West Africa supplies nine percent of the world’s bauxite and eight percent of its gold. It hosts some of the world’s largest iron ore deposits, prompting massive infrastructure investments. Properly exploited, these resources could underpin diversified economic development, transforming the prospects of Western African nations.
“Responsible mining is key to sustainability in West Africa,” said Ousmane Diagana, World Bank Country Director for Côte d’Ivoire, Burkina Faso, Guinea, Togo and Benin. “Promoting mining best practice in the region enhances the value created by the industry and its contribution to poverty alleviation.”
Responsible mining is key to sustainability in West Africa. Promoting mining best practice in the region enhances the value created by the industry and its contribution to poverty alleviation.
To share and promote such best practices about 200 stakeholders in West Africa’s mining sector gathered in Abidjan June 24-27 at a conference sponsored by the World Bank Group, the Government of the Republic of Côte d’Ivoire, the Australian Department of Foreign Affairs and Trade (DFAT), the Association of Professional Miners of Côte d’Ivoire (GPMCI), the Western Africa Economic and Monetary Union (WAEMU), and the Ministry of Industry and Mines of Côte d’Ivoire. Participants ranged from policymakers and regional organizations to professional associations, mining companies, financial partners, mining suppliers, civil society, and communities close to the mining sites.
The first day of the forum was dedicated to promoting the mineral potential of Côte D’Ivoire. Studies indicate that Côte d’Ivoire, a thriving agricultural country located amid countries with some of Africa’s most substantial mineral resources, has untapped mining potential of its own. Despite its promising geology, the mining sector remains underdeveloped, though, currently contributing approximately only one percent of GDP. The Government seeks to increase the sector’s contribution to eight percent of GDP over the next decade.
“We seek to build a powerful image of the mining sector with a view to transforming Côte d’Ivoire into a major investment destination in Africa,” said Special Advisor for Mines and Energy at the Presidency, Dr. Daouda Thiam.
Discussions focused on the country’s geological potential, knowledge exchange on regulatory and tax provisions, the contribution of the mining sector to community development and domestic growth, management of impacts and environmental protection, mine closures and artisanal mining.
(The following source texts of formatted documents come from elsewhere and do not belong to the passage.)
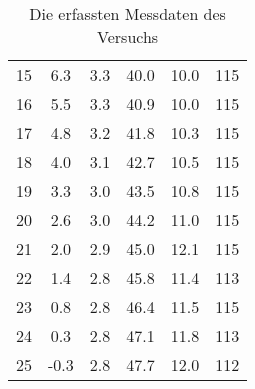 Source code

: \begin{table}
\begin{tabular}[]{S[table-format=2.0] S S[table-format=1.1] S S S[table-format=3.0]}
       15 &  6.3  &  3.3 & 40.0  &  10.0  &  115 \\
       16 &  5.5  &  3.3 & 40.9  &  10.0  &  115 \\
       17 &  4.8  &  3.2 & 41.8  &  10.3  &  115 \\
       18 &  4.0  &  3.1 & 42.7  &  10.5  &  115 \\
       19 &  3.3  &  3.0 & 43.5  &  10.8  &  115 \\
       20 &  2.6  &  3.0 & 44.2  &  11.0  &  115 \\
       21 &  2.0  &  2.9 & 45.0  &  12.1  &  115 \\
       22 &  1.4  &  2.8 & 45.8  &  11.4  &  113 \\
       23 &  0.8  &  2.8 & 46.4  &  11.5  &  115 \\
       24 &  0.3  &  2.8 & 47.1  &  11.8  &  113 \\
       25 & -0.3  &  2.8 & 47.7  &  12.0  &  112 \\
    \bottomrule
    \end{tabular}
    \caption[]{Die erfassten Messdaten des Versuchs}
    \label{tab:messdaten}
\end{table}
The second day of the forum was dedicated to discussion of legal and fiscal best practices for mining throughout Africa. Representatives from Niger, Mali, the Western Africa Economic and Monetary Union (WAEMU) and the World Bank Group discussed royalty rates, state equity participation, tax and transfer pricing, among other issues. Participants from Senegal, Burkina Faso, Mali and Togo, along with experts from the International Finance Corporation (IFC), participated in a panel on the importance of environmental and social safeguards to promote the responsible management of mining impacts.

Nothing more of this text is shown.